Work request: Set down each record exactly as written.

>>>>

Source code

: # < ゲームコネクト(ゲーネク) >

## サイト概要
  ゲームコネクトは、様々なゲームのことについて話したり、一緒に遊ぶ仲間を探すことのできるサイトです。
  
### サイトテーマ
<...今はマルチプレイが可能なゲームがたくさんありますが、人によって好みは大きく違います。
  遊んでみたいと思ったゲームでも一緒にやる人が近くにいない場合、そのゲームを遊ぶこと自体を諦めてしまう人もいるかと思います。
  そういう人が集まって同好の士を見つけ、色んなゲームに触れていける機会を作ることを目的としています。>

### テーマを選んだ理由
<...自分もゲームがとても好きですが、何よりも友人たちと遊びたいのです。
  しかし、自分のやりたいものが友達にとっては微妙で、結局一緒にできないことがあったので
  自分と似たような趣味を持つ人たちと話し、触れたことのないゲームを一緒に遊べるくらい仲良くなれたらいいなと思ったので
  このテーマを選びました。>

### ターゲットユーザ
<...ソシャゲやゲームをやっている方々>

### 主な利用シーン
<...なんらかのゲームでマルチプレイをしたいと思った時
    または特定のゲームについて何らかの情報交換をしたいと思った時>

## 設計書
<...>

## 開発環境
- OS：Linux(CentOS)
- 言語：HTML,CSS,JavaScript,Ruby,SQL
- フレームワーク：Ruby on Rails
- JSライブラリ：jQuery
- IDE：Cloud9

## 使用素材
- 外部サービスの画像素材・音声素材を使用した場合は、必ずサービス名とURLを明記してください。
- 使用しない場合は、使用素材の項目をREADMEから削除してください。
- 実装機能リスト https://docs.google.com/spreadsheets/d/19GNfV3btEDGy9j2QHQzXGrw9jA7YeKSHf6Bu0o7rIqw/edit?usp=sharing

<<<<

Problem solution:
Source code

: # < ゲームコネクト(ゲーネク) >

## サイト概要
  ゲームコネクトは、様々なゲームのことについて話したり、一緒に遊ぶ仲間を探すことのできるサイトです。
  
### サイトテーマ
<...今はマルチプレイが可能なゲームがたくさんありますが、人によって好みは大きく違います。
  遊んでみたいと思ったゲームでも一緒にやる人が近くにいない場合、そのゲームを遊ぶこと自体を諦めてしまう人もいるかと思います。
  そういう人が集まって同好の士を見つけ、色んなゲームに触れていける機会を作ることを目的としています。>

### テーマを選んだ理由
<...自分もゲームがとても好きですが、何よりも友人たちと遊びたいのです。
  しかし、自分のやりたいものが友達にとっては微妙で、結局一緒にできないことがあったので
  自分と似たような趣味を持つ人たちと話し、触れたことのないゲームを一緒に遊べるくらい仲良くなれたらいいなと思ったので
  このテーマを選びました。>

### ターゲットユーザ
<...ソシャゲやゲームをやっている方々>

### 主な利用シーン
<...なんらかのゲームでマルチプレイをしたいと思った時
    または特定のゲームについて何らかの情報交換をしたいと思った時>

## 設計書
<...>

## 開発環境
- OS：Linux(CentOS)
- 言語：HTML,CSS,JavaScript,Ruby,SQL
- フレームワーク：Ruby on Rails
- JSライブラリ：jQuery
- IDE：Cloud9

## 使用素材
- 外部サービスの画像素材・音声素材を使用した場合は、必ずサービス名とURLを明記してください。
- 使用しない場合は、使用素材の項目をREADMEから削除してください。
- 実装機能リスト https://docs.google.com/spreadsheets/d/19GNfV3btEDGy9j2QHQzXGrw9jA7YeKSHf6Bu0o7rIqw/edit?usp=sharing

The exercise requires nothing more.